On Nov. 5, 1906, a fire broke out in the saddle factory's wholesale warehouse at Eighth and P streets. The building is now home to businesses including Vincenzo's Ristorante and The Tavern.
"Chief (Horace) Clement saw that the situation was a dangerous one," the article read. "Smoke was pouring up the elevator shaft and driving out the occupants of the top floors of the building."
An all-service gas mask made for miners but adopted by firefighters at the time helped them get into the furnace room and put out the blaze, which caused the 2016 equivalent of $500,000 damage.
Until the helmet arrived in the early 1900s, Lincoln's firefighters grew and groomed their own smoke protection.
"(Early) firefighters -- one of the reasons they had big beards, mustaches and things like that was to filter smoke, their snot and that other stuff," said Lincoln Fire and Rescue Battalion Chief Tim Linke.
Then came the smoke helmet, put to use for the first time that November morning to fight a fire started by scraps of waste leather stored too close to the furnace.

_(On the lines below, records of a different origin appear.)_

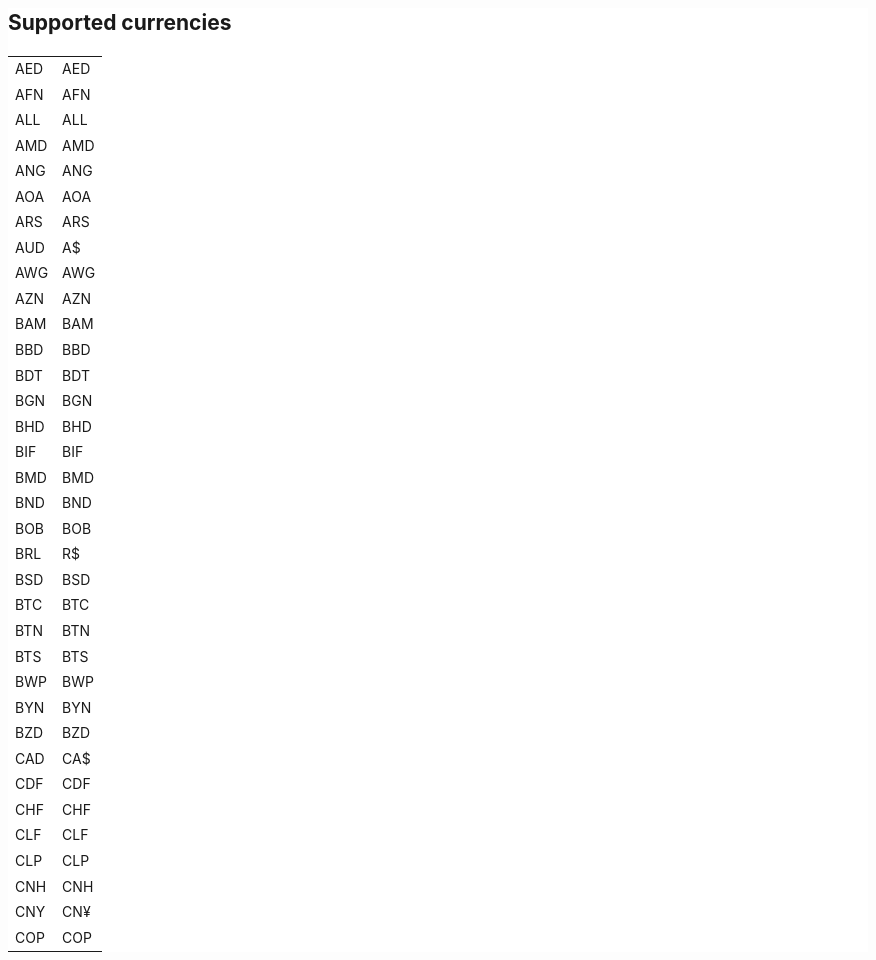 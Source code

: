 ## Supported currencies
|       |       |
|-------|-------|
|	AED	|	AED	|
|	AFN	|	AFN	|
|	ALL	|	ALL	|
|	AMD	|	AMD	|
|	ANG	|	ANG	|
|	AOA	|	AOA	|
|	ARS	|	ARS	|
|	AUD	|	A$	|
|	AWG	|	AWG	|
|	AZN	|	AZN	|
|	BAM	|	BAM	|
|	BBD	|	BBD	|
|	BDT	|	BDT	|
|	BGN	|	BGN	|
|	BHD	|	BHD	|
|	BIF	|	BIF	|
|	BMD	|	BMD	|
|	BND	|	BND	|
|	BOB	|	BOB	|
|	BRL	|	R$	|
|	BSD	|	BSD	|
|	BTC	|	BTC	|
|	BTN	|	BTN	|
|	BTS	|	BTS	|
|	BWP	|	BWP	|
|	BYN	|	BYN	|
|	BZD	|	BZD	|
|	CAD	|	CA$	|
|	CDF	|	CDF	|
|	CHF	|	CHF	|
|	CLF	|	CLF	|
|	CLP	|	CLP	|
|	CNH	|	CNH	|
|	CNY	|	CN¥	|
|	COP	|	COP	|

The helmet cost the city $150 at the time, the 2016 equivalent of almost $3,800.
The burning leather gave out a smothering, suffocating smoke, the article read.

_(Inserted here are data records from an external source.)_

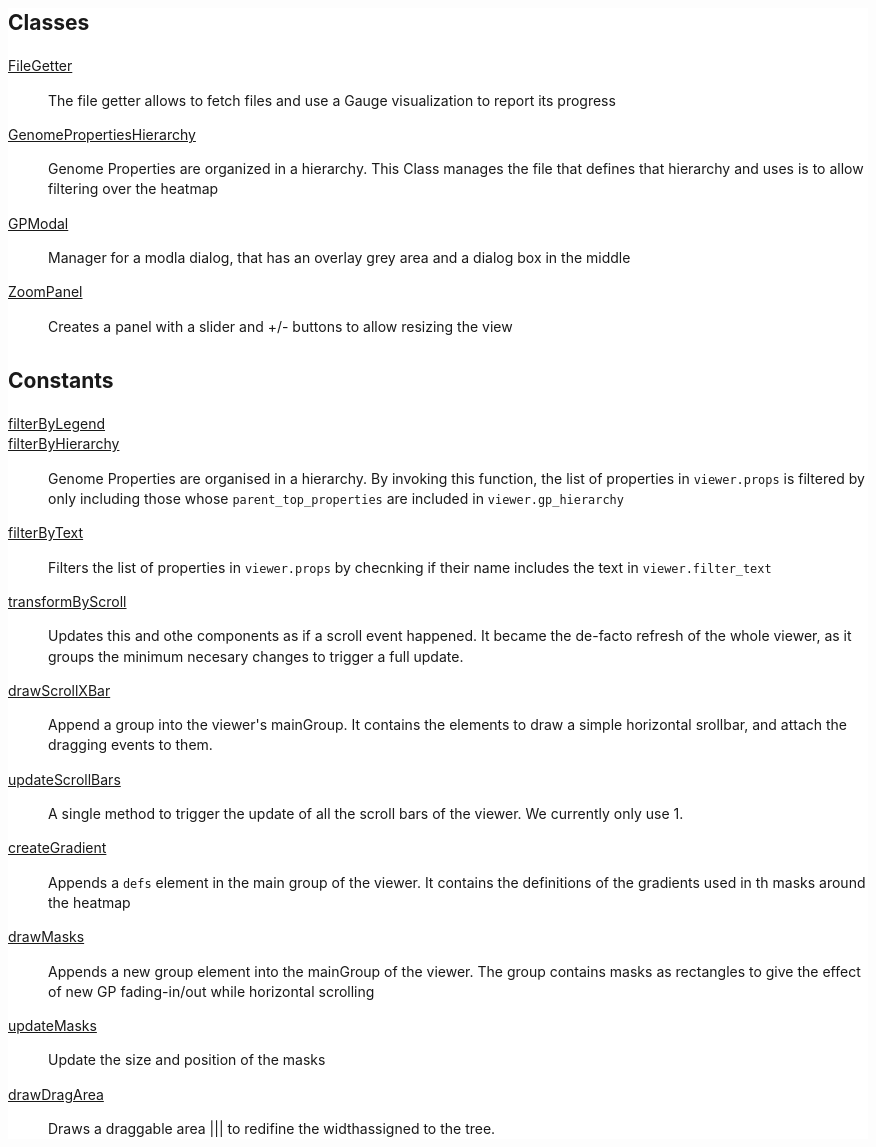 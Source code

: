 ## Classes

<dl>
<dt><a href="#FileGetter">FileGetter</a></dt>
<dd><p>The file getter allows to fetch files and use a Gauge visualization to report its progress</p>
</dd>
<dt><a href="#GenomePropertiesHierarchy">GenomePropertiesHierarchy</a></dt>
<dd><p>Genome Properties are organized in a hierarchy.
This Class manages the file that defines that hierarchy and uses is to allow filtering over the heatmap</p>
</dd>
<dt><a href="#GPModal">GPModal</a></dt>
<dd><p>Manager for a modla dialog, that has an overlay grey area and a dialog box in the middle</p>
</dd>
<dt><a href="#ZoomPanel">ZoomPanel</a></dt>
<dd><p>Creates a panel with a slider and +/- buttons to allow resizing the view</p>
</dd>
</dl>

## Constants

<dl>
<dt><a href="#filterByLegend">filterByLegend</a></dt>
<dd></dd>
<dt><a href="#filterByHierarchy">filterByHierarchy</a></dt>
<dd><p>Genome Properties are organised in a hierarchy. By invoking this function, the list of properties in <code>viewer.props</code> is filtered
by only including those whose <code>parent_top_properties</code> are included in <code>viewer.gp_hierarchy</code></p>
</dd>
<dt><a href="#filterByText">filterByText</a></dt>
<dd><p>Filters the list of properties in <code>viewer.props</code> by checnking if their name includes the text in <code>viewer.filter_text</code></p>
</dd>
<dt><a href="#transformByScroll">transformByScroll</a></dt>
<dd><p>Updates this and othe components as if a scroll event happened.
It became the de-facto refresh of the whole viewer, as it groups the minimum necesary changes to trigger a full update.</p>
</dd>
<dt><a href="#drawScrollXBar">drawScrollXBar</a></dt>
<dd><p>Append a group into the viewer&#39;s mainGroup.
It contains the elements to draw a simple horizontal srollbar, and attach the dragging events to them.</p>
</dd>
<dt><a href="#updateScrollBars">updateScrollBars</a></dt>
<dd><p>A single method to trigger the update of all the scroll bars of the viewer. We currently only use 1.</p>
</dd>
<dt><a href="#createGradient">createGradient</a></dt>
<dd><p>Appends a <code>defs</code> element in the main group of the viewer.
It contains the definitions of the gradients used in th masks around the heatmap</p>
</dd>
<dt><a href="#drawMasks">drawMasks</a></dt>
<dd><p>Appends a new group element into the mainGroup of the viewer.
The group contains masks as rectangles to give the effect of new GP fading-in/out while horizontal scrolling</p>
</dd>
<dt><a href="#updateMasks">updateMasks</a></dt>
<dd><p>Update the size and position of the masks</p>
</dd>
<dt><a href="#drawDragArea">drawDragArea</a></dt>
<dd><p>Draws a draggable area ||| to redifine the widthassigned to the tree.</p>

Using the helmet, two firemen alternated fighting the blaze. The helmet protected their eyes and nostrils as air was pumped in from outside using a bellows. A speaking tube allowed for communication.
"Chief Clement this morning declared that the smoke helmet saved the day," the 1906 story said. "Without it, the firemen would have been handicapped and, perhaps, life would have been lost."
A disabled resident unable to make it out of the building when the fire broke out waited it out on the roof, the article said.
Although the helmet was the hero that day, firefighters neglected to use it over the years, said Linke and fellow Battalion Chief Eric Jones.
Each rig might have had one smoke helmet, "but nobody touched it," Jones said.
Those who used breathing equipment were seen as weaker firefighters by their peers, he said.
Jones, who started in 1994, remembers the time an older fire captain tapped him on the shoulder while he was looking for fire amid heavy smoke and directed him to the blaze.
"When it was crystal clear (inside), you realized this guy doesn't have a mask on," Jones said.
"And we're wearing everything," Linke said.
Jones and Linke consider themselves lucky they started their careers in the 1990s as the profession moved toward mandated use of so-called self-contained breathing apparatus.
"With our air masks on, we still have twice the cancer rate (than) normal people," Jones said.